使徒信条、十戒、主の祈りを合わせて三要文(さんようもん)と言う。

1.「三要文」という言葉が日本ではじめて見られる史料としては、以下三つの文献いずれも、1871~2年頃のヘボン・奥野昌綱訳の『三要文』のトラクトが挙げられている。主の祈りの訳文は現代のものとかなり近いので、このヘボン・奥野訳が後の訳文に影響を与えてきたのではないかと考えられる。

2.文献
(1)海老沢有道、「三要文」(『日本キリスト教歴史大事典』、教文館、1988年)。
事典項目としてはこれのみ。その他のキリスト教辞典には三要文の項はない。『キリスト教大事典』にも『岩波キリスト教辞典』にもない。

(2)加藤常昭、「改めて問う、三要文の位置と意味」(『季刊教会』No.50、2003年春)。
三要文の日本における歴史と教会における三要文の意義について述べられていて、重要。礼拝の中での主の祈りの位置についても述べられている。「三要文によって、私たちの教会は、その公同性を確保する。それによって洗礼入会の手続きを整えることによって、教会員は、世界の教会の一員となる。」ネット上にテキストファイルあり。

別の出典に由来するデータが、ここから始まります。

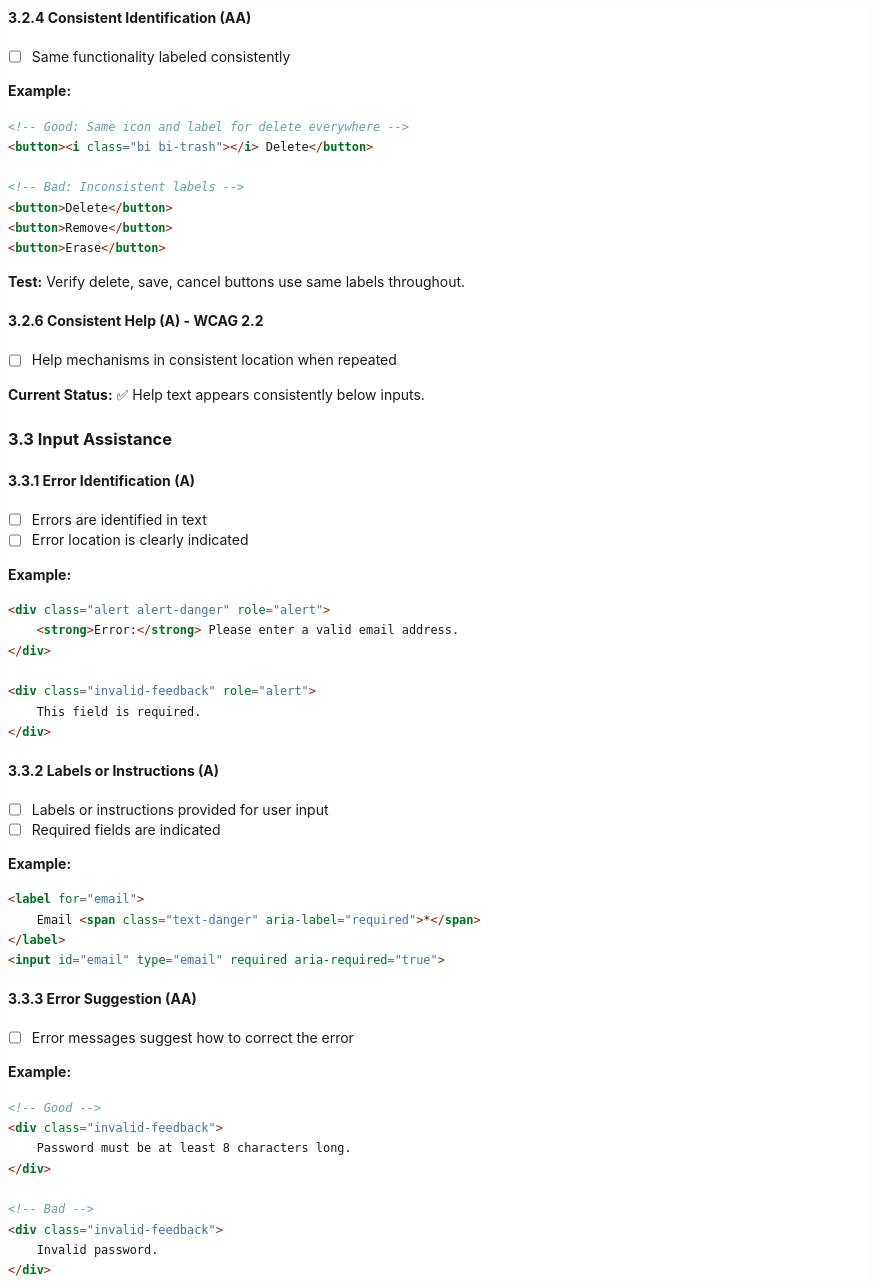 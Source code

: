 #### 3.2.4 Consistent Identification (AA)
- [ ] Same functionality labeled consistently

**Example:**
```html
<!-- Good: Same icon and label for delete everywhere -->
<button><i class="bi bi-trash"></i> Delete</button>

<!-- Bad: Inconsistent labels -->
<button>Delete</button>
<button>Remove</button>
<button>Erase</button>
```

**Test:** Verify delete, save, cancel buttons use same labels throughout.

#### 3.2.6 Consistent Help (A) - WCAG 2.2
- [ ] Help mechanisms in consistent location when repeated

**Current Status:** ✅ Help text appears consistently below inputs.

### 3.3 Input Assistance

#### 3.3.1 Error Identification (A)
- [ ] Errors are identified in text
- [ ] Error location is clearly indicated

**Example:**
```html
<div class="alert alert-danger" role="alert">
    <strong>Error:</strong> Please enter a valid email address.
</div>

<div class="invalid-feedback" role="alert">
    This field is required.
</div>
```

#### 3.3.2 Labels or Instructions (A)
- [ ] Labels or instructions provided for user input
- [ ] Required fields are indicated

**Example:**
```html
<label for="email">
    Email <span class="text-danger" aria-label="required">*</span>
</label>
<input id="email" type="email" required aria-required="true">
```

#### 3.3.3 Error Suggestion (AA)
- [ ] Error messages suggest how to correct the error

**Example:**
```html
<!-- Good -->
<div class="invalid-feedback">
    Password must be at least 8 characters long.
</div>

<!-- Bad -->
<div class="invalid-feedback">
    Invalid password.
</div>
```
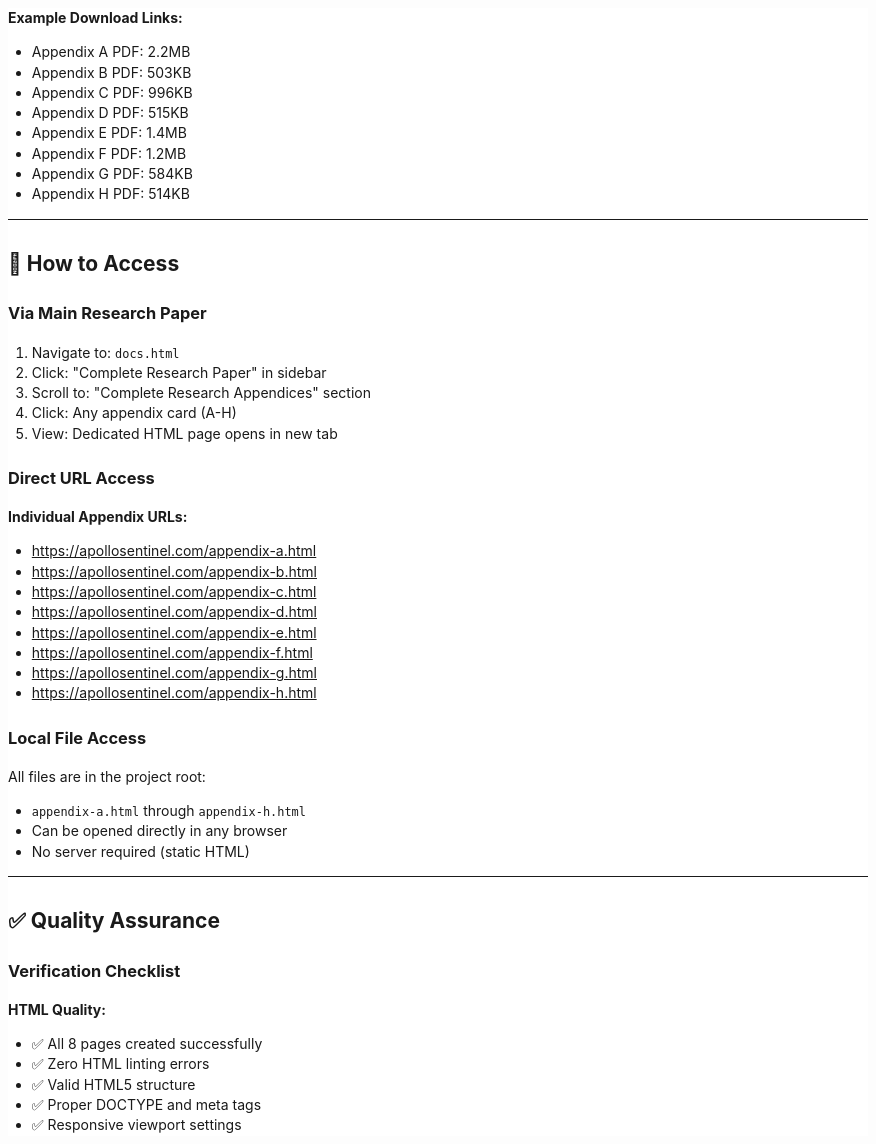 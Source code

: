 **Example Download Links:**
- Appendix A PDF: 2.2MB
- Appendix B PDF: 503KB
- Appendix C PDF: 996KB
- Appendix D PDF: 515KB
- Appendix E PDF: 1.4MB
- Appendix F PDF: 1.2MB
- Appendix G PDF: 584KB
- Appendix H PDF: 514KB

---

## 🚀 How to Access

### Via Main Research Paper

1. Navigate to: `docs.html`
2. Click: "Complete Research Paper" in sidebar
3. Scroll to: "Complete Research Appendices" section
4. Click: Any appendix card (A-H)
5. View: Dedicated HTML page opens in new tab

### Direct URL Access

**Individual Appendix URLs:**
- https://apollosentinel.com/appendix-a.html
- https://apollosentinel.com/appendix-b.html
- https://apollosentinel.com/appendix-c.html
- https://apollosentinel.com/appendix-d.html
- https://apollosentinel.com/appendix-e.html
- https://apollosentinel.com/appendix-f.html
- https://apollosentinel.com/appendix-g.html
- https://apollosentinel.com/appendix-h.html

### Local File Access

All files are in the project root:
- `appendix-a.html` through `appendix-h.html`
- Can be opened directly in any browser
- No server required (static HTML)

---

## ✅ Quality Assurance

### Verification Checklist

**HTML Quality:**
- ✅ All 8 pages created successfully
- ✅ Zero HTML linting errors
- ✅ Valid HTML5 structure
- ✅ Proper DOCTYPE and meta tags
- ✅ Responsive viewport settings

(3)秋山憲兄、『本のはなし――明治期のキリスト教書』、新教出版社、2006年。
p.61で、ヘボン・奥野昌綱訳(1891、2年頃)の『三要文』のトラクトが紹介されており、主の祈りと使徒信条が読みやすく引用されている。(なお、2008年の増補改訂版があるらしい。)

 その他、佐波亘編、『植村正久と其の時代』第4巻(教文館)を見る。また、海老沢有道は、村田百可「ヘボン訳三要文に就いて」(『基督教史研究』第2巻、1939)を挙げている。

3.三要文についての関心は、
(1)礼拝の中でそれぞれがどう用いられてきたか、
(2)カテキズム教育の中でそれぞれがどう位置づけられてきたか、そして、
(3)教会の言葉・信仰の言葉・いのちの言葉としての意義(この面は加藤常昭の文章で特に印象づけられた)。